━━━ EXCERPTED RECORDS ━━━

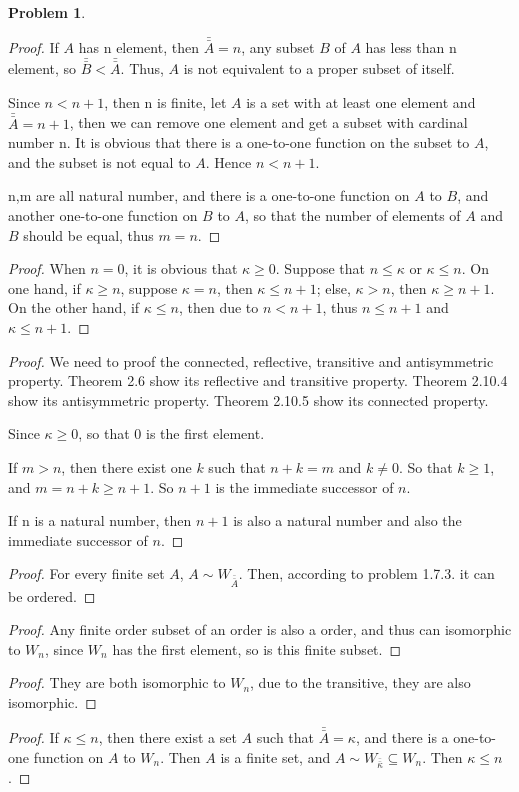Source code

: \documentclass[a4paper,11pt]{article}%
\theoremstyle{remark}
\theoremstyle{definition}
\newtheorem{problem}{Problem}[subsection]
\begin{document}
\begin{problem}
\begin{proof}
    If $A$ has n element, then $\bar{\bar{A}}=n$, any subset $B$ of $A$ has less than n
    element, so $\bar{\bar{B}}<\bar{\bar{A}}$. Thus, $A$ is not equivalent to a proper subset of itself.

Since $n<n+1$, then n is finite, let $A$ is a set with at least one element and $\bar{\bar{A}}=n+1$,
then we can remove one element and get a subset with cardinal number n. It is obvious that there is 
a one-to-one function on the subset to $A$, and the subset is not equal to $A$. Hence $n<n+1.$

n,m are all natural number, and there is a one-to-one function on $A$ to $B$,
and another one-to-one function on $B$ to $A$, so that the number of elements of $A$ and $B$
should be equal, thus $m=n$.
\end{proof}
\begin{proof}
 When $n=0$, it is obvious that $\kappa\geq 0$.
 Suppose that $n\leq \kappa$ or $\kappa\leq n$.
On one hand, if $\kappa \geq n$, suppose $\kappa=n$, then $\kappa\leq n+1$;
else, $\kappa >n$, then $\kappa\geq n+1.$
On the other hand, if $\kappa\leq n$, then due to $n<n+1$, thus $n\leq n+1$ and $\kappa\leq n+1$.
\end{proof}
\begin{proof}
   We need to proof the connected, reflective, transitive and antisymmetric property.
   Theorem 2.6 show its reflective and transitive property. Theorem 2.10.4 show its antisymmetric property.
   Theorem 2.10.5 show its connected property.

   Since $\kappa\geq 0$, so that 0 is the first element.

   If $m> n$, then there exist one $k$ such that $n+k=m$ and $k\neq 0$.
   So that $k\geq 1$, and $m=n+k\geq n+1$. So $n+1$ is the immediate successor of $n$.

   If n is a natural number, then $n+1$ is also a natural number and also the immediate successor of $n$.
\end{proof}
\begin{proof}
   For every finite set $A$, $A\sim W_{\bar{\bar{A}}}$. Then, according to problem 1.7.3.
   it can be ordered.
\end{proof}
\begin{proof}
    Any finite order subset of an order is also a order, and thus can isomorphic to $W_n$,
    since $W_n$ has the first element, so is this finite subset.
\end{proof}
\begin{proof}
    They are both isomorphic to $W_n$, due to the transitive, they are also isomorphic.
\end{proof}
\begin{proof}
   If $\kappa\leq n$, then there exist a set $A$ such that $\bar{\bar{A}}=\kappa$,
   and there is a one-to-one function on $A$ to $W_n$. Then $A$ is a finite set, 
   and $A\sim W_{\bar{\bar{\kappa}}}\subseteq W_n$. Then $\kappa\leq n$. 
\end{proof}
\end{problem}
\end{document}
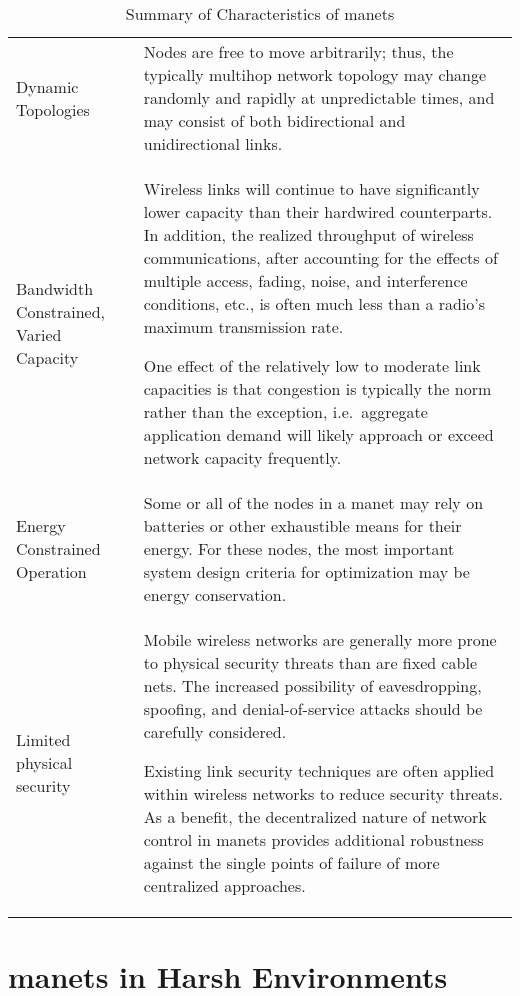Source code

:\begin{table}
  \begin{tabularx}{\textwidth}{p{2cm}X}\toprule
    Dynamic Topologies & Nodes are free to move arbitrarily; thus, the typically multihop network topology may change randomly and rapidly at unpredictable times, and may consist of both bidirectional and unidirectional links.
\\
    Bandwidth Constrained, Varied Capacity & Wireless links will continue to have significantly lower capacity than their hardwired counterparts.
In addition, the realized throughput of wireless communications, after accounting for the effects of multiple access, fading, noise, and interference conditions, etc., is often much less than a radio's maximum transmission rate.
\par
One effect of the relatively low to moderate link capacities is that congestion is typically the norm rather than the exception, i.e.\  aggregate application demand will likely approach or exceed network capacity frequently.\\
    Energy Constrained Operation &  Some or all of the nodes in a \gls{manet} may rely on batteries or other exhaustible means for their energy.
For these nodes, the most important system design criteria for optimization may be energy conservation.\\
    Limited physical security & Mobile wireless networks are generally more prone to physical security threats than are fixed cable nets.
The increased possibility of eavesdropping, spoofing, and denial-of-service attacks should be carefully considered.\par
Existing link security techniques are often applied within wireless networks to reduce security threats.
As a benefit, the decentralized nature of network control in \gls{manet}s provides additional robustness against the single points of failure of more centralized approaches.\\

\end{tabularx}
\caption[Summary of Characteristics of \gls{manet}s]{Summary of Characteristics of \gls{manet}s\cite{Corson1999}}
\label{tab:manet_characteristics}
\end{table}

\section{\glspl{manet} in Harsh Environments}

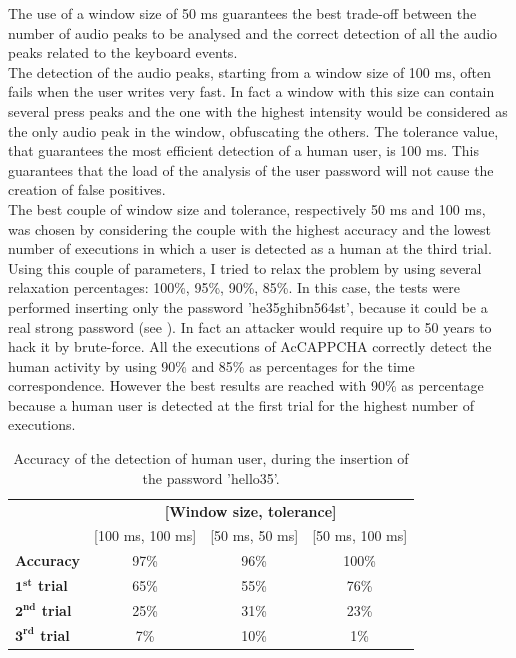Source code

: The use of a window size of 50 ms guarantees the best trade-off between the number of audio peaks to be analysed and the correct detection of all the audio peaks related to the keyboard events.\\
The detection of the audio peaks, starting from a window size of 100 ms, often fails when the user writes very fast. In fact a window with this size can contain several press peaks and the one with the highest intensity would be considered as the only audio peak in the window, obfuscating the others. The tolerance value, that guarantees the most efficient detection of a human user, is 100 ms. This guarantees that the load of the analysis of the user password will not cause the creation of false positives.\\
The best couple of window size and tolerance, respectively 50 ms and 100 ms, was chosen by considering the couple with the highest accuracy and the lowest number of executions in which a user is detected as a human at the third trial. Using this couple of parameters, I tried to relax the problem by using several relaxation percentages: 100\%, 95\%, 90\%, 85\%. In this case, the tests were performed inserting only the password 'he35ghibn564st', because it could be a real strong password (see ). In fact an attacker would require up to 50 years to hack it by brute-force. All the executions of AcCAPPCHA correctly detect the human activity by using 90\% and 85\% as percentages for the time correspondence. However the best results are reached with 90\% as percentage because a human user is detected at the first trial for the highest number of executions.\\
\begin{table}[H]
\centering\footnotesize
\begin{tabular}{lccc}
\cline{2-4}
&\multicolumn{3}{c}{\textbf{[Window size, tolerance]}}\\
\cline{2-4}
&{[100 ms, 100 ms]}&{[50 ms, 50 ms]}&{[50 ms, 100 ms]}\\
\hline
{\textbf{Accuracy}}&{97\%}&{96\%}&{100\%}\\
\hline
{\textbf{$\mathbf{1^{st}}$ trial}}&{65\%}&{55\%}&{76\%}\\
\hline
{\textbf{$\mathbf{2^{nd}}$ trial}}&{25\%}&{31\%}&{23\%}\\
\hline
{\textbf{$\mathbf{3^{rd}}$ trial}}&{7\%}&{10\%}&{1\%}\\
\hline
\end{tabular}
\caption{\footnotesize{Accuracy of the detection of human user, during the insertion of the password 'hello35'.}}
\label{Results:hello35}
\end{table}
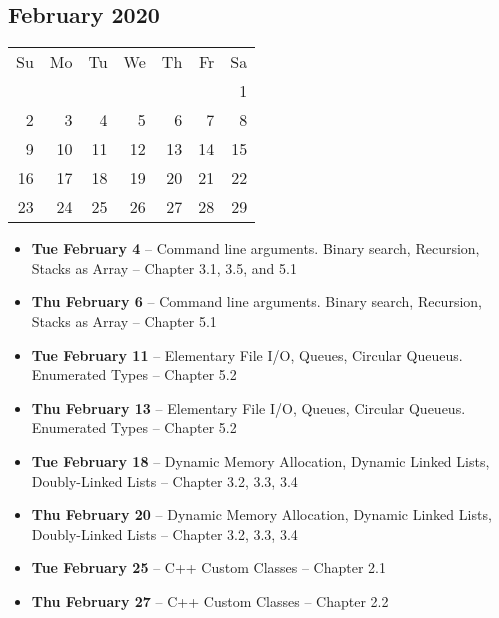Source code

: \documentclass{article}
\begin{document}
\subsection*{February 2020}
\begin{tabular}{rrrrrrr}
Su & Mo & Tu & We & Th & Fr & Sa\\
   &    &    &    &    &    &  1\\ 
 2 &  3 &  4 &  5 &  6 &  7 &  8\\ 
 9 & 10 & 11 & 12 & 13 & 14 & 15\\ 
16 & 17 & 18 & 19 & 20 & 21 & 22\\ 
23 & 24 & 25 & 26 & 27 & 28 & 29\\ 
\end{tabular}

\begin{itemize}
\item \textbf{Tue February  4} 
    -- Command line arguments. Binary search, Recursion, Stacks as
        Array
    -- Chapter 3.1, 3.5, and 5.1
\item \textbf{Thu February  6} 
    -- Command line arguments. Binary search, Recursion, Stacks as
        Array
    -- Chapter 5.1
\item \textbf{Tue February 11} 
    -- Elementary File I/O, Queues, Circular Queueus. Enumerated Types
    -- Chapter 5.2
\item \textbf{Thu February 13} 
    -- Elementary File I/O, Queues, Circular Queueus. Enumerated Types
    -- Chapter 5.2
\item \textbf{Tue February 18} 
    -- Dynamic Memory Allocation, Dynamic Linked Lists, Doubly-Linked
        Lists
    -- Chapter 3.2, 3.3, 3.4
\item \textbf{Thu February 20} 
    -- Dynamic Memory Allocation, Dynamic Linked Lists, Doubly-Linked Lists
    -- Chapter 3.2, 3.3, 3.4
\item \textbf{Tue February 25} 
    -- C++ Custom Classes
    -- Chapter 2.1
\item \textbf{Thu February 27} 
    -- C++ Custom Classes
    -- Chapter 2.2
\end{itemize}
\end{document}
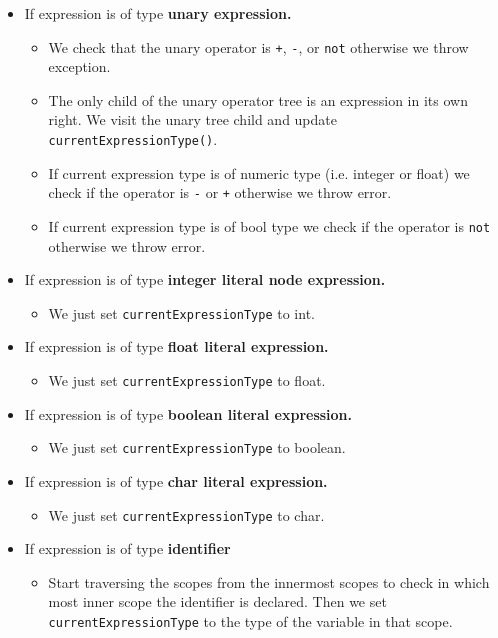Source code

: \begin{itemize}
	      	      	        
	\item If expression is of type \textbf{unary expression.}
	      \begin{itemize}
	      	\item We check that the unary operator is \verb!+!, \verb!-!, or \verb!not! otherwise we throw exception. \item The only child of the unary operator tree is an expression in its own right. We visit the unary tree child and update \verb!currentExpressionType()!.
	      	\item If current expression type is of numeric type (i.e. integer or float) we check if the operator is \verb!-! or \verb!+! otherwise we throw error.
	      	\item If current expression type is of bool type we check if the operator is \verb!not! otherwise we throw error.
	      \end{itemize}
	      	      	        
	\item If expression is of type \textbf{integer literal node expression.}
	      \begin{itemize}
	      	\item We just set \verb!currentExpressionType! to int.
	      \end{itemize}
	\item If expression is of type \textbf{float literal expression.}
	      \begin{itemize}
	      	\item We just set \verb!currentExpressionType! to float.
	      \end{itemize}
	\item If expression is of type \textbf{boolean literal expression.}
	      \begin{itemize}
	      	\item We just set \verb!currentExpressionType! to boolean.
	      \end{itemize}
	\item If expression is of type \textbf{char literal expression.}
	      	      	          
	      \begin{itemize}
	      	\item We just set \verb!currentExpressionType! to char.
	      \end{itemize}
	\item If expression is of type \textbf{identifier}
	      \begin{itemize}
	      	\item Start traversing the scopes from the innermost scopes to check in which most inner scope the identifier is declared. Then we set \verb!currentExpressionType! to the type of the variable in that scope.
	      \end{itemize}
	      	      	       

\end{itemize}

━━━

PROBLEM DETAILS
Check every line of the records, and copy the ones that hold the word "more".

RESPONSE AREA
    Limited physical security & Mobile wireless networks are generally more prone to physical security threats than are fixed cable nets.
As a benefit, the decentralized nature of network control in \gls{manet}s provides additional robustness against the single points of failure of more centralized approaches.\\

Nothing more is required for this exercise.